Il primo grande step – ha spiegato la dott.ssa Giovanola – è stato quello di stabilire che cos’è l’intelligenza artificiale.

«Quando si parla di I.A. si pensa generalmente a sistemi dotati di strumenti computazionali che si traducono, in molti casi, in algoritmi con scopo predittivo. Maggiore è la quantità di dati su cui l’algoritmo si allena, più forte sarà il sistema sul fronte probabilistico». 

«Tuttavia -ha proseguito – con l’uscita di Chat Gpt nel novembre ‘22, il chatbot sviluppato da OpenAI che interagisce con gli utenti producendo testi di varia natura, ci si è accorti, in prima analisi, che lo sviluppo di questi sistemi è rapidissimo e supera le stesse previsioni dei progettisti.
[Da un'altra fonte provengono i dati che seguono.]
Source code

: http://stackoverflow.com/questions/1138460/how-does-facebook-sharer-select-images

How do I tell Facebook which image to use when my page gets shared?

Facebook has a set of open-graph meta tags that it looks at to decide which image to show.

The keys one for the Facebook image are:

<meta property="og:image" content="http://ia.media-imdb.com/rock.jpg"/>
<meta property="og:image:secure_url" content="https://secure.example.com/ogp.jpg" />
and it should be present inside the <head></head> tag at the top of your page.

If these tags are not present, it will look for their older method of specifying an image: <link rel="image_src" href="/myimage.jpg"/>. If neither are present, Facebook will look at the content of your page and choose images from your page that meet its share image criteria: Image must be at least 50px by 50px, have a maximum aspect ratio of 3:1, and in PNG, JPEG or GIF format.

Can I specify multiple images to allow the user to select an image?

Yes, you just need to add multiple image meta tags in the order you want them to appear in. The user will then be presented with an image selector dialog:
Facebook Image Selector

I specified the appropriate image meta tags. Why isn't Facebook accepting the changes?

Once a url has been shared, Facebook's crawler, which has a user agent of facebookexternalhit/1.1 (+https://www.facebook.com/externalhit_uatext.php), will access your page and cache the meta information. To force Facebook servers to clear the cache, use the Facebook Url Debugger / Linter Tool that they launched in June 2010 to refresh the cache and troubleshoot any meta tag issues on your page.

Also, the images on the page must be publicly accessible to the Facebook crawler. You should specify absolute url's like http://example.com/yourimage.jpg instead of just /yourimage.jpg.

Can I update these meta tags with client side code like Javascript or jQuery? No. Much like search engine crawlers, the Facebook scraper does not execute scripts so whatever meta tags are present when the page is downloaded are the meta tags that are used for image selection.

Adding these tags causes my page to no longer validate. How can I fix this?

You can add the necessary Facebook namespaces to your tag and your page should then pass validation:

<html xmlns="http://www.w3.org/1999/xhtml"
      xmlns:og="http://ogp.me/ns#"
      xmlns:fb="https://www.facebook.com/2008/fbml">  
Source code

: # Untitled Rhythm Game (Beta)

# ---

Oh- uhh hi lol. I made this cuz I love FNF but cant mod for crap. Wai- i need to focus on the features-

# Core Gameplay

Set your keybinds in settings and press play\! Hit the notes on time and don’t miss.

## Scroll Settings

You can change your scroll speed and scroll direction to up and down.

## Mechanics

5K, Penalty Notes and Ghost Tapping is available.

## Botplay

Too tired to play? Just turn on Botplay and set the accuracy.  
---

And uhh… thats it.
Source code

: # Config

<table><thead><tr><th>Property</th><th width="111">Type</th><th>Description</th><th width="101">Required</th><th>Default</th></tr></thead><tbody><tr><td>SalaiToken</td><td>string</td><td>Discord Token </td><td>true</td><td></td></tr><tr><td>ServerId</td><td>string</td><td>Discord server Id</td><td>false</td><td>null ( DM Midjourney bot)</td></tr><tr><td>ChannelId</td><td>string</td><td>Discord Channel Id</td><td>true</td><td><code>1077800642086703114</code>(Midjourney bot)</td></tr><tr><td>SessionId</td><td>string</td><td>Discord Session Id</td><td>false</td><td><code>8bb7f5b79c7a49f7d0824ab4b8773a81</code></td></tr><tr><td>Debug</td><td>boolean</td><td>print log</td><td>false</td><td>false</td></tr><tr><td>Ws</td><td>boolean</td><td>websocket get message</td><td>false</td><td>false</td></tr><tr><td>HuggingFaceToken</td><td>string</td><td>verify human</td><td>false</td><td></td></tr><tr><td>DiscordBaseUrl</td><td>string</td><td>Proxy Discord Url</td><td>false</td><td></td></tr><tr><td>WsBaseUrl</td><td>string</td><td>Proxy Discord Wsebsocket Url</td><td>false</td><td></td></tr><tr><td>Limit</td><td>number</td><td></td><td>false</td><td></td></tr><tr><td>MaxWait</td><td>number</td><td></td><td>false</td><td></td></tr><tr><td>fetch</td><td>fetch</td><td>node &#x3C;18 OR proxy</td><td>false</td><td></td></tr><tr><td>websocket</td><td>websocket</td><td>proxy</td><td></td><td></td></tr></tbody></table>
Inoltre, i sistemi con cui abbiamo a che fare non riguardano più soltanto intelligenze predittive, atte alla profilazione, ma intelligenze generative, capaci di creare». 

Come fare allora per non cadere vittime degli allarmismi che demonizzano a priori il digitale o – al contrario – di legittimare sola fide qualcosa che potrebbe sfuggire al suo Frankenstein?

La via d’uscita ha e non può non avere a che fare con l’esercizio del pensiero critico, che anzitutto si declina nel superamento dell’idea che la tecnologia sia scevra da questioni di valore

«Interrogarsi sulla dimensione etica dell’ I.A. significa valutare l’apporto beneficio – rischio che essa può rappresentare per la società, evitando l’approccio del determinismo tecnologico, secondo il quale: se è tecnologicamente fattibile, è automaticamente giusto che venga fatto».

L’appello è a quello che Hans Jonas definiva: il principio responsabilità. Se in fase di design l’imperativo è di costituire team multidisciplinari diversificati dal punto di vista etnico, linguistico e di genere, per scongiurare il rischio di discriminazione algoritmica, è fondamentale che da parte delle istituzioni arrivi un adeguato corpus normativo che ne regolamenti l’uso, facendo attenzione ai risvolti etico-giuridici di questi sistemi.

«Quanto a noi? Come può l’uomo comune, soggetto e oggetto dell’informazione, esercitarsi alla costruzione del pensiero critico?», ha chiesto Silvano Sbarbati.

«Intanto dobbiamo imparare a diversificare le fonti e sfidare la nostra pigrizia intellettuale, che può farci cadere nel tranello del confirmation bias – o bias di conferma -, quel fenomeno cognitivo per il quale siamo portati ad accogliere le informazioni che corroborano le nostre tesi e a ignorare quelle che le contraddicono. Poi, privilegiare sempre l’interlocuzione con chi ha prospettive diverse, prendersi il tempo della riflessione seria e del dialogo con gli altri».